I spent a moment feeling sympathy for the prior occupant of this body. He had probably just suffered a wrenching transition back into the princess’s body back in Lendowyn. I can only imagine what the aftereffects must have felt like when experienced in a body already saturated with alcohol.
I shuddered a bit.
But, now that I thought about it, I probably did the guy a favor. After all, he had been on the verge of being beaten to a pulp, and now he could be sick in the privacy of the princess’s chambers, complete with featherbed. He may have gotten the good end of the deal. When things wore off and we switched back, he would be safely away from Weasel and company.
And, now that my head was clear, it sank in.
I was a man again.
I patted down my clothes, feeling my new body in near disbelief. I didn’t seem any older than I had been before I’d been princessified, and if anything I felt bigger and more muscular—though that may have just been a contrast with the princess’s body. The new parts certainly felt much larger than I remembered.
I found a belt pouch containing a small pile of coins.
“Well, stranger, you owe me for saving you from that fight.”
If I was right in assuming this enchantment would last only as long as my opposite number wore the necklace, then I had only a limited amount of time to enjoy this.
I started looking for an open inn.
• • •
What else should I have done? I knew I had made a bad decision, but would it have become a better decision if I had ignored the main reason I’d made it?
One of the reasons, anyway.
Besides, if you were expecting to hear some tale of existential angst you’re listening to the wrong storyteller, and the wrong story. I had already experienced my own identity crisis when I became a princess and had to kill of a wizard while he was wearing my body. Everything pales after watching your own body die.
Besides, while I had been a bit surprised at the particulars, Nâtlac’s charm had worked as advertised. And now that my head had cleared a bit, I was back to being angry at Lucille—and I found it amusing to think she had to deal with some other guy in her discarded body. Maybe it would make her appreciate me when I came back.
I can be shallow like that.
Somehow, even after the shock of finding myself as someone else in a strange town, it was easy for my thoughts to return to Lucille, and my own anger. Enough so that, when I found an inn and used someone else’s gold to pay for a room and a woman, I was thinking less about my own long chastity than I was about how lying down with an actual whore was a perfect revenge for Lucille calling Evelyn one. It wasn’t rational thinking, but if I had been thinking rationally I wouldn’t have been there in the first place.

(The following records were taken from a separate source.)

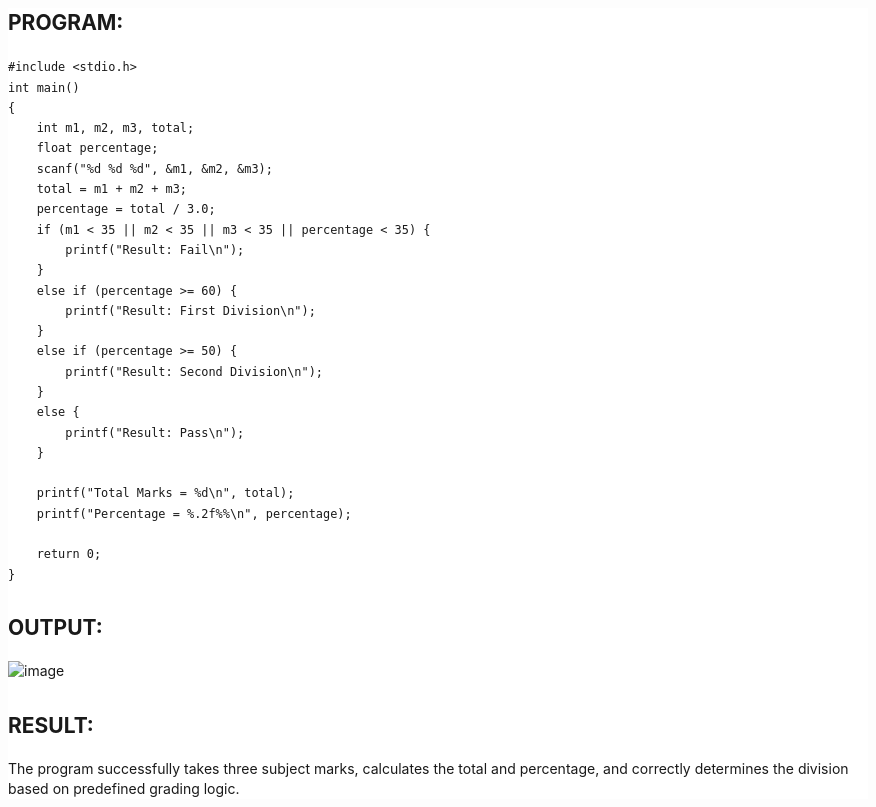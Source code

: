 ## PROGRAM:
```
#include <stdio.h>
int main() 
{
    int m1, m2, m3, total;
    float percentage;
    scanf("%d %d %d", &m1, &m2, &m3);
    total = m1 + m2 + m3;
    percentage = total / 3.0;
    if (m1 < 35 || m2 < 35 || m3 < 35 || percentage < 35) {
        printf("Result: Fail\n");
    }
    else if (percentage >= 60) {
        printf("Result: First Division\n");
    }
    else if (percentage >= 50) {
        printf("Result: Second Division\n");
    }
    else {
        printf("Result: Pass\n");
    }

    printf("Total Marks = %d\n", total);
    printf("Percentage = %.2f%%\n", percentage);

    return 0;
}
```
## OUTPUT:
![image](https://github.com/user-attachments/assets/5f11b1d5-0774-41bd-98e8-cd17d0202b43)

## RESULT:
The program successfully takes three subject marks, calculates the total and percentage, and correctly determines the division based on predefined grading logic.

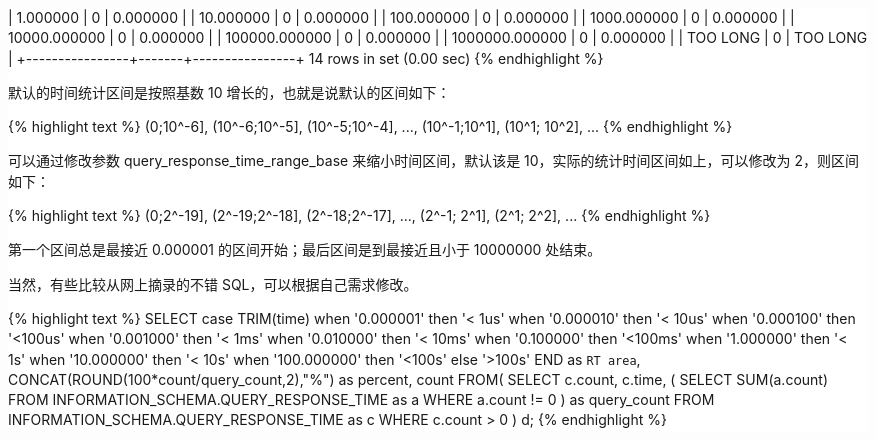 |       1.000000 |     0 |       0.000000 |
|      10.000000 |     0 |       0.000000 |
|     100.000000 |     0 |       0.000000 |
|    1000.000000 |     0 |       0.000000 |
|   10000.000000 |     0 |       0.000000 |
|  100000.000000 |     0 |       0.000000 |
| 1000000.000000 |     0 |       0.000000 |
| TOO LONG       |     0 | TOO LONG       |
+----------------+-------+----------------+
14 rows in set (0.00 sec)
{% endhighlight %}


默认的时间统计区间是按照基数 10 增长的，也就是说默认的区间如下：

{% highlight text %}
(0;10^-6], (10^-6;10^-5], (10^-5;10^-4], ..., (10^-1;10^1], (10^1; 10^2], ...
{% endhighlight %}

可以通过修改参数 query_response_time_range_base 来缩小时间区间，默认该是 10，实际的统计时间区间如上，可以修改为 2，则区间如下：

{% highlight text %}
(0;2^-19], (2^-19;2^-18], (2^-18;2^-17], ..., (2^-1; 2^1], (2^1; 2^2], ...
{% endhighlight %}

第一个区间总是最接近 0.000001 的区间开始；最后区间是到最接近且小于 10000000 处结束。

当然，有些比较从网上摘录的不错 SQL，可以根据自己需求修改。

{% highlight text %}
SELECT
    case TRIM(time)
        when '0.000001' then '<  1us'
        when '0.000010' then '< 10us'
        when '0.000100' then '<100us'
        when '0.001000' then '<  1ms'
        when '0.010000' then '< 10ms'
        when '0.100000' then '<100ms'
        when '1.000000' then '<   1s'
        when '10.000000' then '<  10s'
        when '100.000000' then '<100s'
        else '>100s'
    END as `RT area`,
    CONCAT(ROUND(100*count/query_count,2),"%") as percent,
    count
FROM(
    SELECT
        c.count,
        c.time,
        (
            SELECT SUM(a.count)
            FROM INFORMATION_SCHEMA.QUERY_RESPONSE_TIME as a
            WHERE a.count != 0
        ) as query_count
    FROM INFORMATION_SCHEMA.QUERY_RESPONSE_TIME as c
    WHERE c.count > 0
) d;
{% endhighlight %}
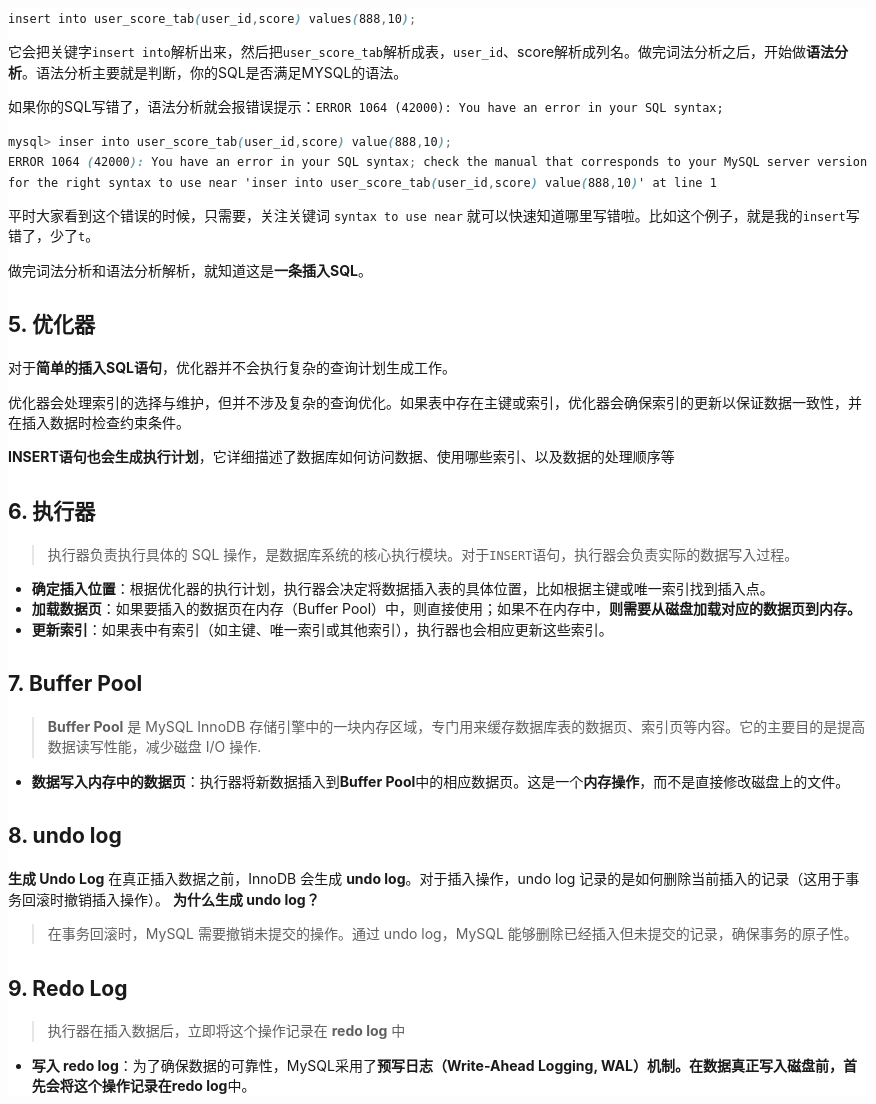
 ```scss
insert into user_score_tab(user_id,score) values(888,10);
```

它会把关键字`insert into`解析出来，然后把`user_score_tab`解析成表，`user_id`、score解析成列名。做完词法分析之后，开始做**语法分析**。语法分析主要就是判断，你的SQL是否满足MYSQL的语法。

如果你的SQL写错了，语法分析就会报错误提示：`ERROR 1064 (42000): You have an error in your SQL syntax;`

```scss
mysql> inser into user_score_tab(user_id,score) value(888,10);
ERROR 1064 (42000): You have an error in your SQL syntax; check the manual that corresponds to your MySQL server version for the right syntax to use near 'inser into user_score_tab(user_id,score) value(888,10)' at line 1
```

平时大家看到这个错误的时候，只需要，关注关键词 `syntax to use near` 就可以快速知道哪里写错啦。比如这个例子，就是我的`insert`写错了，少了`t`。

做完词法分析和语法分析解析，就知道这是**一条插入SQL**。

5\. 优化器
-------

对于**简单的插入SQL语句**，优化器并不会执行复杂的查询计划生成工作。

优化器会处理索引的选择与维护，但并不涉及复杂的查询优化。如果表中存在主键或索引，优化器会确保索引的更新以保证数据一致性，并在插入数据时检查约束条件。

**INSERT语句也会生成执行计划**，它详细描述了数据库如何访问数据、使用哪些索引、以及数据的处理顺序等

6\. 执行器
-------

> 执行器负责执行具体的 SQL 操作，是数据库系统的核心执行模块。对于`INSERT`语句，执行器会负责实际的数据写入过程。

*   **确定插入位置**：根据优化器的执行计划，执行器会决定将数据插入表的具体位置，比如根据主键或唯一索引找到插入点。
*   **加载数据页**：如果要插入的数据页在内存（Buffer Pool）中，则直接使用；如果不在内存中，**则需要从磁盘加载对应的数据页到内存。**
*   **更新索引**：如果表中有索引（如主键、唯一索引或其他索引），执行器也会相应更新这些索引。

7\. Buffer Pool
---------------

> **Buffer Pool** 是 MySQL InnoDB 存储引擎中的一块内存区域，专门用来缓存数据库表的数据页、索引页等内容。它的主要目的是提高数据读写性能，减少磁盘 I/O 操作.

*   **数据写入内存中的数据页**：执行器将新数据插入到**Buffer Pool**中的相应数据页。这是一个**内存操作**，而不是直接修改磁盘上的文件。

8\. undo log
------------

**生成 Undo Log** 在真正插入数据之前，InnoDB 会生成 **undo log**。对于插入操作，undo log 记录的是如何删除当前插入的记录（这用于事务回滚时撤销插入操作）。 **为什么生成 undo log？**

> 在事务回滚时，MySQL 需要撤销未提交的操作。通过 undo log，MySQL 能够删除已经插入但未提交的记录，确保事务的原子性。

9\. Redo Log
------------

> 执行器在插入数据后，立即将这个操作记录在 **redo log** 中

*   **写入 redo log**：为了确保数据的可靠性，MySQL采用了**预写日志（Write-Ahead Logging, WAL）**机制。在数据真正写入磁盘前，首先会将这个操作记录在**redo log**中。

Any sane individual could tell you that such a tryst would turn out to be disappointing, and they would be correct.
I spent the balance of the evening with a young woman who knew her profession, but throughout the act, all I could think about was how angry Lucille had made me, and how stupidly I had reacted to it. My partner was willing, my borrowed body was functional and well equipped, and we successfully accomplished things that, for the last three months, had been little more than distant memory . . .
But I really wasn’t there.
I began in anger, and somehow, as things progressed, the anger turned into guilt. My body ran on hormones, instinct, and muscle memory, while my brain kept thinking back to Lucille, my fading anger at her, and how, whatever I’d been feeling at the time, I’d really been kind of an ass.
I might be shallow, but I wasn’t nearly shallow enough.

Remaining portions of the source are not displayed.